Eruç, a 60-year-old Turkish adventurer who lives in Seattle, set out last June on a mission to circumnavigate the globe under his own power — rowing, bicycling and walking.
The first leg was supposed to be a solo voyage from California directly to Hong Kong.
But in September, Eruç opted for a brief pit stop in Hawaii for repairs, and trouble procuring a Chinese visa prompted him to waylay temporarily in Guam while he charts a new course to mainland Asia.
Erden Eruç is crossing the Pacific in a 23-foot rowboat, alone except for the occasional seabird.
Erden Eruç

Last summer, 19 seafarers, including four traveling solo, set out from California with the hope of crossing the Pacific.
Most targeted Hawaii, but Eruç set his sights much farther.
Fifteen years ago, he circumnavigated the planet in similar fashion over a five-year period, beginning with a trans-Pacific row from Bodega Bay to Asia.

His human-powered exploits have earned him 15 Guinness world records, and he believes he has picked up four more during his latest voyage, including one for having spent a career total 1,136 days traveling alone at sea, which he believes is the most of any solo rower.

But Eruç says claiming records isn’t of much importance.
The true rewards come from the excitement of adventure.

“To handle what nature will throw against me, I approach these crossings much like a special chess game with my Yellow Queen moving one day at a time on a vast blue game board,” he wrote earlier this month on a blog he updates regularly from sea.
His “Yellow Queen” is his 23-foot-long rowboat.

Sunrise over the Pacific from the deck of Eruç’s rowboat.
Erden Eruç

While Eruç has steeled himself for life on a small craft, the Pacific offers new surprises.
Days after the Tongan volcano eruption last month, which sent tsunamis rippling across the ocean in every direction, Eruç experienced a day of atypical weather and wind.

“For one day, I got the oddest winds from the south-southeast in the direction of Tonga that were not in the forecast,” Eruç said.
While there were no rogue waves to contend with, “the seas were oddly different that day,” he said.

Isolation can come to define his experience some days, and occasionally feelings of longing trickle into Eruç’s written updates.
In a November post, he expressed his desire to see his wife and dog.

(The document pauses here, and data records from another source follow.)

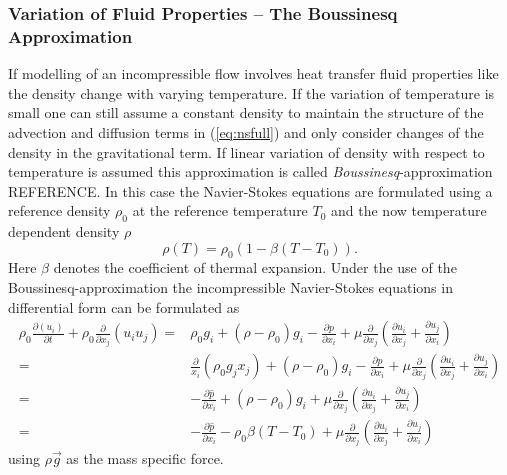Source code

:       \subsubsection{Variation of Fluid Properties -- The Boussinesq Approximation}
      \label{sec:boussinesq}

      If modelling of an incompressible flow involves heat transfer fluid properties like the density change with varying temperature. If the variation of temperature is small one can still assume a constant density to maintain the structure of the advection and diffusion terms in (\ref{eq:nsfull}) and only consider changes of the density in the gravitational term. If linear variation of density with respect to temperature is assumed this approximation is called \emph{Boussinesq}-approximation \cite{gray76} REFERENCE. In this case the Navier-Stokes equations are formulated using a reference density \(\rho_0\) at the reference temperature \(T_0\) and the now temperature dependent density \(\rho\)
      \begin{equation}
        \rho \left( T \right) = \rho_0 \left( 1 - \beta \left( T - T_0 \right) \right).
      \end{equation}
      Here \(\beta\) denotes the coefficient of thermal expansion. Under the use of the Boussinesq-approximation the incompressible Navier-Stokes equations in differential form can be formulated as
      \begin{align*}
        \rho_0 \frac{\partial \left( u_i \right)}{\partial t} 
        + \rho_0 \frac{\partial}{\partial x_j} \left( u_i  u_j \right) 
        =& \rho_0 g_i + \left(\rho - \rho_0 \right) g_i
        - \frac{\partial p}{\partial x_i}
        +  \mu \frac{\partial}{\partial x_j} \left( \frac{\partial u_i}{\partial x_j} 
        + \frac{\partial u_j}{\partial x_i} \right)  \\[0.5em]
        =& \frac{\partial}{x_i}\left(\rho_0 g_j x_j \right) 
        + \left(\rho - \rho_0 \right) g_i
        - \frac{\partial p}{\partial x_i}
        +  \mu \frac{\partial}{\partial x_j} \left( \frac{\partial u_i}{\partial x_j} 
        + \frac{\partial u_j}{\partial x_i} \right)  \\[0.5em]
        =& - \frac{\partial \hat{p}}{\partial x_i} 
        + \left(\rho - \rho_0 \right) g_i
        +  \mu \frac{\partial}{\partial x_j} \left( \frac{\partial u_i}{\partial x_j} 
        + \frac{\partial u_j}{\partial x_i} \right)  \\[0.5em]
        =& - \frac{\partial \hat{p}}{\partial x_i} 
        - \rho_0 \beta \left( T - T_0 \right)
        +  \mu \frac{\partial}{\partial x_j} \left( \frac{\partial u_i}{\partial x_j} 
                                             + \frac{\partial u_j}{\partial x_i} \right) 
      \end{align*}
      using \(\rho \vec{g}\) as the mass specific force. 

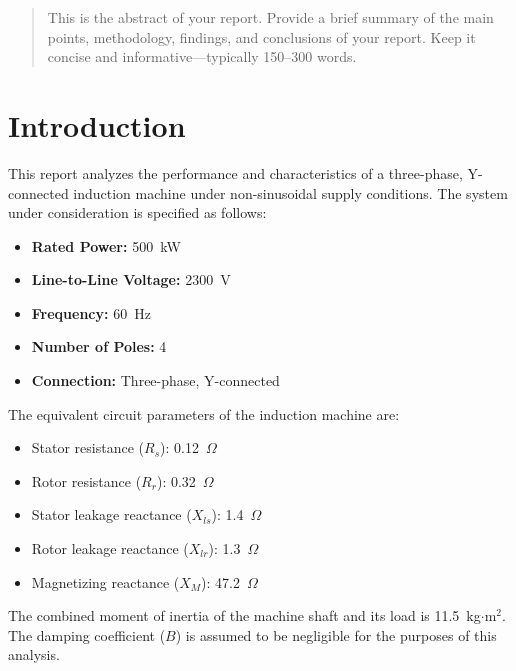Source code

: \documentclass[12pt,a4paper]{report}
\begin{document}
\begin{abstract}
    This is the abstract of your report. Provide a brief summary of the main points, methodology, findings, and conclusions of your report. Keep it concise and informative---typically 150--300 words.
\end{abstract}

\tableofcontents
\newpage



\chapter{Introduction}
\label{ch:introduction}


This report analyzes the performance and characteristics of a three-phase, Y-connected induction machine under non-sinusoidal supply conditions. The system under consideration is specified as follows:

\begin{itemize}
    \item \textbf{Rated Power:} 500~kW
    \item \textbf{Line-to-Line Voltage:} 2300~V
    \item \textbf{Frequency:} 60~Hz
    \item \textbf{Number of Poles:} 4
    \item \textbf{Connection:} Three-phase, Y-connected
\end{itemize}

The equivalent circuit parameters of the induction machine are:
\begin{itemize}
    \item Stator resistance ($R_s$): 0.12~$\Omega$
    \item Rotor resistance ($R_r$): 0.32~$\Omega$
    \item Stator leakage reactance ($X_{ls}$): 1.4~$\Omega$
    \item Rotor leakage reactance ($X_{lr}$): 1.3~$\Omega$
    \item Magnetizing reactance ($X_M$): 47.2~$\Omega$
\end{itemize}

The combined moment of inertia of the machine shaft and its load is 11.5~kg$\cdot$m$^2$. The damping coefficient ($B$) is assumed to be negligible for the purposes of this analysis.
\end{document}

“I so long for her company and my routine at home as I spend my days quarantined on my yellow rowboat,” he wrote.
“Just thinking of our dog, Buddy, brings a smile to my face.
Nancy tells me that he sleeps on my pillow every night.”

Eruç makes time each week for satellite phone calls with Nancy, and she flew out to Guam after his arrival for a Valentine’s Day reunion.

Eruç attaches himself to his boat at all times by an ankle tether.
He hopes to resume his journey soon and is plotting a course through the Philippines that would land him in Borneo by springtime and Malaysia by May, where he expects to receive a visa upon arrival.
From there, he’ll proceed by bike north toward the Himalayas and a hopeful ascent of Mount Everest, a bucket list challenge for Eruç.

But that’s all too far in the future to cement on a firm timeline.
For now, Eruç is resting and eating all the fresh fruits and greens he can before setting out again.

“I’m not really losing sleep over these details at this time,” he said.
“I have enough of a challenge just getting off this rock called Guam and reaching the other rock called Borneo.”